The Gauteng duel for power, like the Polokwane affair, has another dimension to it - the raging debate over the "two centres of power".

Preceding the Polokwane conference were pronouncements about the outcome of the leadership contest - accompanied by gruelling and often dirty campaigns littered with accusations of delegates being offered bribes that would swing the vote one way or the other.

In that milieu substantive issues faded into insignificance as the conference degenerated into personality contests.

The "two centres of power" practice has wreaked havoc in the past, service delivery being its first casualty.

The ANC Polokwane conference pronounced against "the two centres of power", the reason former president Thabo Mbeki lost out to current President Jacob Zuma.

This in-fighting trend is slowly eating away at the ANC's moral fibre, with cadres' loyalty being swayed from the organisation to serve the interest of individuals.

Branch general meetings (commonly known as BGMs) and regional meetings have become battlegrounds for positions, and this characterises the nomination period building up to the Gauteng conference.

These unsavoury events even prompted Gauteng ANC provincial secretary David Makhura to issue a statement warning that there was a general decline of discipline among the ranks of the ANC at all levels of party leadership.

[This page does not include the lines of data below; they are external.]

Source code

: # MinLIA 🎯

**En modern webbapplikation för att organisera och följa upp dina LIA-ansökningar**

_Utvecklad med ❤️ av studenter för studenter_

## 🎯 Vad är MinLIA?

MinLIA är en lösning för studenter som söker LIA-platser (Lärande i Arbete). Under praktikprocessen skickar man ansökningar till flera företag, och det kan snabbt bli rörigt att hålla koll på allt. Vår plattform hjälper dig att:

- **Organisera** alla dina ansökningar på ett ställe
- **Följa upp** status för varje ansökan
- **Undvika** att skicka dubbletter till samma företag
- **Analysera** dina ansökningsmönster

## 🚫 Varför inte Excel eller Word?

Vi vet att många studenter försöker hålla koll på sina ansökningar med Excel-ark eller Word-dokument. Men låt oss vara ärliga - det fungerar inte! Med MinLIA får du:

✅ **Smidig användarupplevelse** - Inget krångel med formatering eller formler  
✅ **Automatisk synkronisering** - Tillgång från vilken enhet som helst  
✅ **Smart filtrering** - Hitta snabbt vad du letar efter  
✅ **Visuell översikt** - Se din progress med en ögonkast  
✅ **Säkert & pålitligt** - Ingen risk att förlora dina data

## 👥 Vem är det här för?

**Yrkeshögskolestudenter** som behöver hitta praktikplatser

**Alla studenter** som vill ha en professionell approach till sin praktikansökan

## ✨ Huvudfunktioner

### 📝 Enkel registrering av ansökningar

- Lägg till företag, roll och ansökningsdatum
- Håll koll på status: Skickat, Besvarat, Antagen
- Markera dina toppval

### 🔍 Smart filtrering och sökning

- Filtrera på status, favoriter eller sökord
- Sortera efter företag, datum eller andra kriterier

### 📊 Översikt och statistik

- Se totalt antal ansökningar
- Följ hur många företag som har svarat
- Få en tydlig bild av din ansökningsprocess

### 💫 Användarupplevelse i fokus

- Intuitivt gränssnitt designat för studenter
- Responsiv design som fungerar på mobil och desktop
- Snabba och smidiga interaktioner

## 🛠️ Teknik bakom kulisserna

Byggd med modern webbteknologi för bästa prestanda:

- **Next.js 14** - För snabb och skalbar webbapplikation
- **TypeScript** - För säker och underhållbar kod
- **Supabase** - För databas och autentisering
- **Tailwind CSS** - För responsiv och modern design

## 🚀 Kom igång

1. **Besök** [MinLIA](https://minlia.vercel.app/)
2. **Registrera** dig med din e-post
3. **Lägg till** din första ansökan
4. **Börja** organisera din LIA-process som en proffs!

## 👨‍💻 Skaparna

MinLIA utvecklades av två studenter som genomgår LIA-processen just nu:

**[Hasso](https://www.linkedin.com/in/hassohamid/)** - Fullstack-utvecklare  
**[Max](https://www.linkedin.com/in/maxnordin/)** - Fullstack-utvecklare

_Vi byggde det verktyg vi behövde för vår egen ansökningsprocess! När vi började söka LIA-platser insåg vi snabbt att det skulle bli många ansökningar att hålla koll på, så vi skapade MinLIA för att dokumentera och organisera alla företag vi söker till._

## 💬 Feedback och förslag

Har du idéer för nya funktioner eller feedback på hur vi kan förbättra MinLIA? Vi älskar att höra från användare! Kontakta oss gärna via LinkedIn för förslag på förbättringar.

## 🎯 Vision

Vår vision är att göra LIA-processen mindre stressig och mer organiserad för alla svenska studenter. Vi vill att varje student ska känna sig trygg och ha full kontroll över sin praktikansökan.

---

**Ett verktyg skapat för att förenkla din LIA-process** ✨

He said the sentiment was expressed by branch members of the ANC at their general meetings in the run-up to the ANC Gauteng provincial conference.

Members, said Makhura, also expressed concern about the use of money to influence the election of leaders in the organisation's structures.

Some people think that, coming from Makhura, this is a bit rich

Makhura is known to have declared his intentions to stand for re-election as provincial secretary for the fourth consecutive term.

In doing so Makhura is seen as an interested party, not only in the outcome of the conference but also in manipulating the processes leading up to it, playing both referee and player.

Sitting as the provincial secretary makes him responsible for all the logistical preparations of the conference. And it is feared that this gives him and his group an unfair advantage over other candidates. Makhura is said to be running on the Mashatile slate.

It is believed that this state of affairs, has unleashed a dirty tricks campaign that includes targeted leaks to the media, intimidation, threats and suspensions and intense rivalry by supporters of both Mashatile and Mokonyane.

For example, the current provincial leadership under Mashatile is accused of responding to media leaks selectively through communications director Dumisa Ntuli.

There have been several newspaper articles based on un-named sources purporting, rightly or wrongly, that Mashatile was leading the race, this going against set guidelines.

In turn, an article and a letter in Sowetan seeking to correct the biased impression that Mashatile was in the lead, solicited an angry response from Ntuli, also thought to be rooting for the Mashatile camp.

Several cases of intimidation and threats have been reported, but no action has been taken.

But one thing is certain, after this weekend whoever wins, the Gauteng ANC will have sorted out its two centres of power issue, one way or another.